• **Collected data**
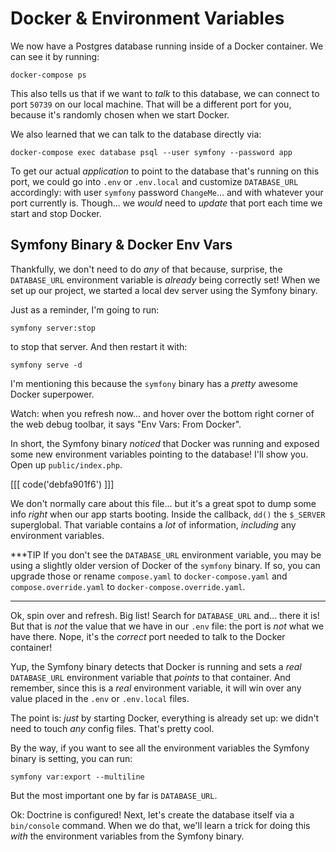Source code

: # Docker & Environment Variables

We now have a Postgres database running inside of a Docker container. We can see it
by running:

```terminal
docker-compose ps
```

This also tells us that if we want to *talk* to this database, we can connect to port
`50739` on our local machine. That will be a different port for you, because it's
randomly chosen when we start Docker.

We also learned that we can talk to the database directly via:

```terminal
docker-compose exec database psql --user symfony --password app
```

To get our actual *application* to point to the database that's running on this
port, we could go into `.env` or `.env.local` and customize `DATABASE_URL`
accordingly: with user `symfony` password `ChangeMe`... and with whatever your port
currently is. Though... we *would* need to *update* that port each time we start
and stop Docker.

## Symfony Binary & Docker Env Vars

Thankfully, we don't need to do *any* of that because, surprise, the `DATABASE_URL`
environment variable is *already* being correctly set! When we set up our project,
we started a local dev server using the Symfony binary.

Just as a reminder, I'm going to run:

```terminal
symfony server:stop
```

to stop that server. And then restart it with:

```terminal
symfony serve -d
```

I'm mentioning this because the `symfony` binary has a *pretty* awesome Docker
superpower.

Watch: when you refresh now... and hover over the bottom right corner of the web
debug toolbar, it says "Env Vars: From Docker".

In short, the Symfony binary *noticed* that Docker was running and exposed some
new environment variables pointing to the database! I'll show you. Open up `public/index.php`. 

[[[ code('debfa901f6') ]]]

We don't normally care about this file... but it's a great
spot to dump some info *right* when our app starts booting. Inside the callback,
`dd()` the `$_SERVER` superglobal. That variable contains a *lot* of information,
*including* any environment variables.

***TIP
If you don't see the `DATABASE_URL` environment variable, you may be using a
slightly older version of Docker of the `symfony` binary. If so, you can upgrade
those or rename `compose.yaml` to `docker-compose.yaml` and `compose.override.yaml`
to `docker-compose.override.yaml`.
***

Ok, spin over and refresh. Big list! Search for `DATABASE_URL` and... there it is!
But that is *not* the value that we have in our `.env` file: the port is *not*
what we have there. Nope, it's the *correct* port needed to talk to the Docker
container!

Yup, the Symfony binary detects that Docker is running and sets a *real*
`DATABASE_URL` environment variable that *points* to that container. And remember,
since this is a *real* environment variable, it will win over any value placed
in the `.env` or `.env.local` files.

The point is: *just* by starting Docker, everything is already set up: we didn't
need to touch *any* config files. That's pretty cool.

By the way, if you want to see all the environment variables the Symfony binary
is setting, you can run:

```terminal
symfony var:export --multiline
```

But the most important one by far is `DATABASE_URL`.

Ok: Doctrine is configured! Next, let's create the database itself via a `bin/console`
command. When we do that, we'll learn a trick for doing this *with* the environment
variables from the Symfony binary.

• **ABOUT THIS EXERCISE**
If a line comes after the line with "[[[ code('debfa901f6') ]]]", it stays out; print exactly every line from the start of the entries up to and including that line, but no pictures.

• **SOLUTION TO THIS PROBLEM**
Source code

: # Docker & Environment Variables

We now have a Postgres database running inside of a Docker container. We can see it
by running:

```terminal
docker-compose ps
```

This also tells us that if we want to *talk* to this database, we can connect to port
`50739` on our local machine. That will be a different port for you, because it's
randomly chosen when we start Docker.

We also learned that we can talk to the database directly via:

```terminal
docker-compose exec database psql --user symfony --password app
```

To get our actual *application* to point to the database that's running on this
port, we could go into `.env` or `.env.local` and customize `DATABASE_URL`
accordingly: with user `symfony` password `ChangeMe`... and with whatever your port
currently is. Though... we *would* need to *update* that port each time we start
and stop Docker.

## Symfony Binary & Docker Env Vars

Thankfully, we don't need to do *any* of that because, surprise, the `DATABASE_URL`
environment variable is *already* being correctly set! When we set up our project,
we started a local dev server using the Symfony binary.

Just as a reminder, I'm going to run:

```terminal
symfony server:stop
```

to stop that server. And then restart it with:

```terminal
symfony serve -d
```

I'm mentioning this because the `symfony` binary has a *pretty* awesome Docker
superpower.

Watch: when you refresh now... and hover over the bottom right corner of the web
debug toolbar, it says "Env Vars: From Docker".

In short, the Symfony binary *noticed* that Docker was running and exposed some
new environment variables pointing to the database! I'll show you. Open up `public/index.php`. 

[[[ code('debfa901f6') ]]]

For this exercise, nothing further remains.